To conclude, I made the feature configurable, so that for each participant denoising can be enabled or disabled on the fly, depending on when/where it’s needed. The whole feature is optional, actually, since I made the RNNoise an optional, and not a mandatory, dependency for the AudioBridge plugin.

If you want to give this a try, you can refer to the pull request that contains the changes. The effort is basically complete, so it’s just there sitting and waiting for some more testing beyond my own. It will probably be merged soon, but not before the one implementing the changes described in the next section, which implement some deeper refactoring on how RTP packets are processed, and as a consequence would impact the RNNoise integration too.

Using libspeexdsp as a jitter buffer

While denoising is something that can help cleanup the incoming audio if the source is quite noisy, there’s another functionality that can have a considerable impact on audio quality, and that is a good jitter buffer. That’s double as important in a component like the AudioBridge, that terminates audio connections itself. In fact, in plugins that just shove packets around like the VideoRoom, you don’t really have to worry about buffering anything yourself, since the recipient will take care of any effort that may be required because of jitter or delay on incoming packets; the AudioBridge plugin doesn’t have that luxury, since it must decode audio packets itself, meaning it must ensure packets are in the right order, and possibly timed correctly before passing them to the mixer, independently of any jitter or delay that occurred on incoming RTP packets before they got to Janus.

The existing AudioBridge plugin does have a basic jitter buffer implementation, but it admittedly was never that great. It basically relies on prebuffering a specific number of packets (a configurable value) to act as a cushion to try and absorb fluctuations in the network: packets are decoded as soon as they arrive and then added to a buffer, and only once that buffer fills for the very first time it’s made available to the mixer, thus providing a more consistent stream for mixing purposes. This works fine most of the times, but is not very robust to situations where, for instance, the whole buffer ends up getting empty because of severe jitter or delays: in that case, the decoder starts working in what could be described as a “hand-to-mouth” implementation, which of course can cause choppy audio or audio artifacts.

To solve this issue, rather than trying to reinvent the wheel and build a brand new jitter buffer from scratch, we decided to simply just reuse an existing and reliable implementation instead to use in the AudioBridge. The choice for that fell on the jitter buffer implementation in libspeexdsp, a very popular and widespread implementation used in a ton of real-time communication applications, that implements many other useful features beyond the buffer itself.

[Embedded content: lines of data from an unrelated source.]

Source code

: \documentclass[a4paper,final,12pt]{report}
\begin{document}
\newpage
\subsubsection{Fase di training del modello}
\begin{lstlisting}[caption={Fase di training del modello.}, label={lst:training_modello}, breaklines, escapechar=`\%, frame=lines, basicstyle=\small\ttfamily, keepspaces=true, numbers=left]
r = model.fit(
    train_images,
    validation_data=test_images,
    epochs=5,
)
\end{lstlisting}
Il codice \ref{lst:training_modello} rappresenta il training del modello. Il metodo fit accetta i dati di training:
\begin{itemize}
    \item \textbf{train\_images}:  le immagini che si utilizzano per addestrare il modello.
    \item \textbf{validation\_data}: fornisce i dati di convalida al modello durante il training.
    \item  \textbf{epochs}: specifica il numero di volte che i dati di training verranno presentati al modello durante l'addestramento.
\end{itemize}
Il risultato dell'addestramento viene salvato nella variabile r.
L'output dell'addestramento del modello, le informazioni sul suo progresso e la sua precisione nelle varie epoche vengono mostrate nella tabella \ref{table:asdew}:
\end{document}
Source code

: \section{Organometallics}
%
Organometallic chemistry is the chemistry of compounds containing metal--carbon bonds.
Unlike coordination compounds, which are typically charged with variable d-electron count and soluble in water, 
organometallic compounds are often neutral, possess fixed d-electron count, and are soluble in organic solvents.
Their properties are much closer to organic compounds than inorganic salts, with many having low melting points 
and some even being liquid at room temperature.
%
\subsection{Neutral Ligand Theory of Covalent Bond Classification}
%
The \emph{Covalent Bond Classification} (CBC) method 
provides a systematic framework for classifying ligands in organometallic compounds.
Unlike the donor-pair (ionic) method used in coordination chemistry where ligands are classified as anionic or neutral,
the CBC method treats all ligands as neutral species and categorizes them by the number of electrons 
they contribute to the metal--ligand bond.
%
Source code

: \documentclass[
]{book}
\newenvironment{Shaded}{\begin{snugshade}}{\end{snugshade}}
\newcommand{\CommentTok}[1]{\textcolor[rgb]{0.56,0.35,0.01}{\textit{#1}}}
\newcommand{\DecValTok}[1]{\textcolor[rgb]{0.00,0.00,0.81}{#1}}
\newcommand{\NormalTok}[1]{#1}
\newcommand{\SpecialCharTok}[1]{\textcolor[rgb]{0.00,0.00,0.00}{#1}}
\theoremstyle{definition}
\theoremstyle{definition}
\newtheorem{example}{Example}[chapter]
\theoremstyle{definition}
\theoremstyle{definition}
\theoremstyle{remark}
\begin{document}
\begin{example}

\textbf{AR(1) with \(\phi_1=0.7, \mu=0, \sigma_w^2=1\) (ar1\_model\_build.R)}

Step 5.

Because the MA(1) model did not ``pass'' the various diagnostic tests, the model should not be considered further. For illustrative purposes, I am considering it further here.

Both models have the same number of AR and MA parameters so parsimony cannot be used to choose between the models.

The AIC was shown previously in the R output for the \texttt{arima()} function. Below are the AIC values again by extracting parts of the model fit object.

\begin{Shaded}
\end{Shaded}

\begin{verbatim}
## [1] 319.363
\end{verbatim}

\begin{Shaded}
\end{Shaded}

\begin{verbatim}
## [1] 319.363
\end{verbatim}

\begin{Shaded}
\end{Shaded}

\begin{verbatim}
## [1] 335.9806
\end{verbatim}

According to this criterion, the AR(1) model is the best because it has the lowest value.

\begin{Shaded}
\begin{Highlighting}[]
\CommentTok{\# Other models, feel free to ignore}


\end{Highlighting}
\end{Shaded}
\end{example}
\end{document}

Unlike the integration of RNNoise, though, integrating this new jitter buffer required some more effort. Not because libspeexdsp has a complex API (it’s actually quite easy to use!) but because it required some rethinking on our end of the workflow of packet processing, and a refactoring of all that as a process.

At the moment, the AudioBridge plugin has these three different pieces for every participant:

the incoming_rtp() callback, invoked by the Janus core loop thread, which passes incoming RTP packets from a participant to the AudioBridge plugin; this is where currently all processing, including decoding, happens; once decoded, a packet is added to a buffer for the mixer, which is only read once it’s full enough;
the mixer_thread(), which is shared among all participants, and is where the mixer, at regular intervals, picks a packet from the queue of each individual participant, so that a mix can then be created;
the participant_thread(), a separate thread for each participant, which takes care of taking the latest mix made available for that specific participant and encoding/sending it via WebRTC.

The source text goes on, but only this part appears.